A three-stage evaluation pipeline with isolated generation and evaluation environments.

Stage 0

Stage 0: Compilation

Import the candidate module and verify compilation produces an artifact for each shape. For FlyDSL this means a completed ahead-of-time MLIR compilation, not merely a module that imports. Per-shape compile pass is what makes this gate informative — the old import-level gate silently passed fallback modules.

Stage 1

Stage 1: Correctness

Compare candidate output against PyTorch reference over K random seeds (default K=5) with tolerances atol=1e-2, rtol=5e-2. A shape counts as correct only when all seeds pass. This multi-seed check is essential — silent numeric mismatch (right shape/dtype, wrong values) is the dominant failure mode.

Stage 2

Stage 2: Performance

Measured in a controlled sandbox with frequency lock, per-iteration L2 flush, and per-shape subprocess isolation. 10 warmup + 100 timed iterations; median wall-clock becomes T_cand. Only kernels reaching this stage contribute to the roofline score S.

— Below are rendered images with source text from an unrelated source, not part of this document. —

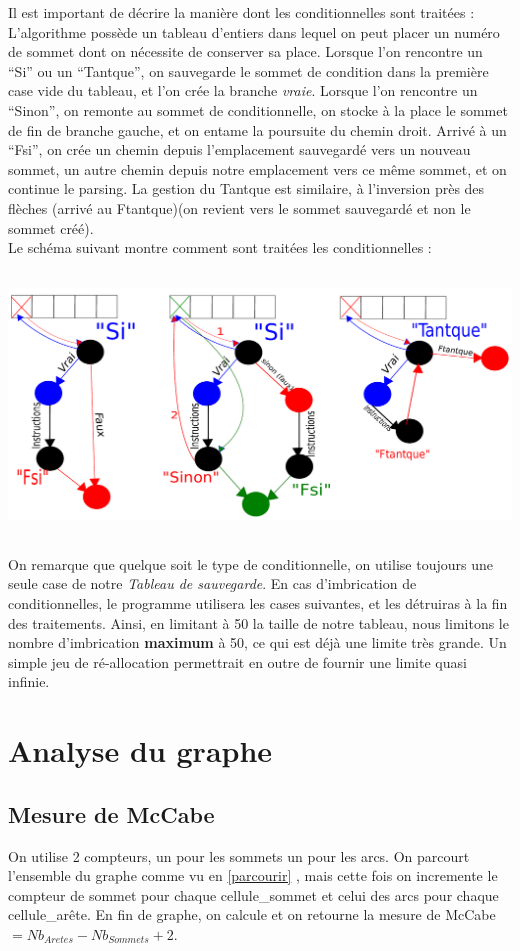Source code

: \documentclass[a4paper,11pt]{article}
\begin{document}
		Il est important de décrire la manière dont les conditionnelles sont traitées :\\
		L'algorithme possède un tableau d'entiers dans lequel on peut placer un numéro de sommet dont on nécessite de conserver sa place. Lorsque l'on rencontre un ``Si'' ou un ``Tantque'', on sauvegarde le sommet de condition dans la première case vide du tableau, et l'on crée la branche \textit{vraie}. Lorsque l'on rencontre un ``Sinon'', on remonte au sommet de conditionnelle, on stocke à la place le sommet de fin de branche gauche, et on entame la poursuite du chemin droit. Arrivé à un ``Fsi'', on crée un chemin depuis l'emplacement sauvegardé vers un nouveau sommet, un autre chemin depuis notre emplacement vers ce même sommet, et on continue le parsing. La gestion du Tantque est similaire, à l'inversion près des flèches (arrivé au Ftantque)(on revient vers le sommet sauvegardé et non le sommet créé).\\
		 Le schéma suivant montre comment sont traitées les conditionnelles :
		\begin{center}\includegraphics[width=17cm,height=7cm]{dessin.pdf}\end{center}
	On remarque que quelque soit le type de conditionnelle, on utilise toujours une seule case de notre \textit{Tableau de sauvegarde}. En cas d'imbrication de conditionnelles, le programme utilisera les cases suivantes, et les détruiras à la fin des traitements. Ainsi, en limitant à 50 la taille de notre tableau, nous limitons le nombre d'imbrication \textbf{maximum} à 50, ce qui est déjà une limite très grande. Un simple jeu de ré-allocation permettrait en outre de fournir une limite quasi infinie.
	\section{Analyse du graphe}
	\subsection{Mesure de McCabe}
		On utilise 2 compteurs, un pour les sommets un pour les arcs. On parcourt l'ensemble du graphe comme vu en \ref{parcourir} , mais cette fois on incremente le compteur de sommet pour chaque cellule\_sommet et celui des arcs pour chaque cellule\_arête. En fin de graphe, on calcule et on retourne la mesure de McCabe $= Nb_{Aretes} - Nb_{Sommets} + 2$.
\end{document}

Roofline Scoring Methodology Roofline Scoring

The roofline model expresses achievable performance as the minimum of compute-bound and memory-bandwidth-bound ceilings, parameterized by arithmetic intensity. Hardware peaks are calibrated per accelerator; per-problem semantic FLOPs and bytes are derived from the reference implementation. The per-accelerator roofline time T_roofline is stored in roofline.json and serves as the denominator in the scoring formula.

Per-Kernel Score Single-Kernel Score

Roofline bound
T_roofline = max(W/P_peak, Q/B_peak)
Per-kernel achievement Per-kernel Achievement
S = T_roofline / T_candidate
Importance-weighted aggregate Importance-Weighted Aggregate
S_agg = Σ w_i · S_i

Core Metrics

compile_pass Per-shape artifact-based compilation check
correctness Multi-seed numerical correctness verification
S (roofline) T_roofline / T_candidate — how close to hardware ceiling
vs. production Candidate time vs deployed production kernel time

Anti-Hacking by Construction

The generation workspace never sees metadata.json (upstream symbol and provenance) or roofline.json (SOL bounds and W/Q values), so a model can neither retrieve the reference implementation by name nor fit its output to the scoring formula. What this isolation leaves available is specification shortcutting — satisfying the PyTorch reference with a non-DSL implementation — which the DSL-adoption metric makes visible rather than hiding.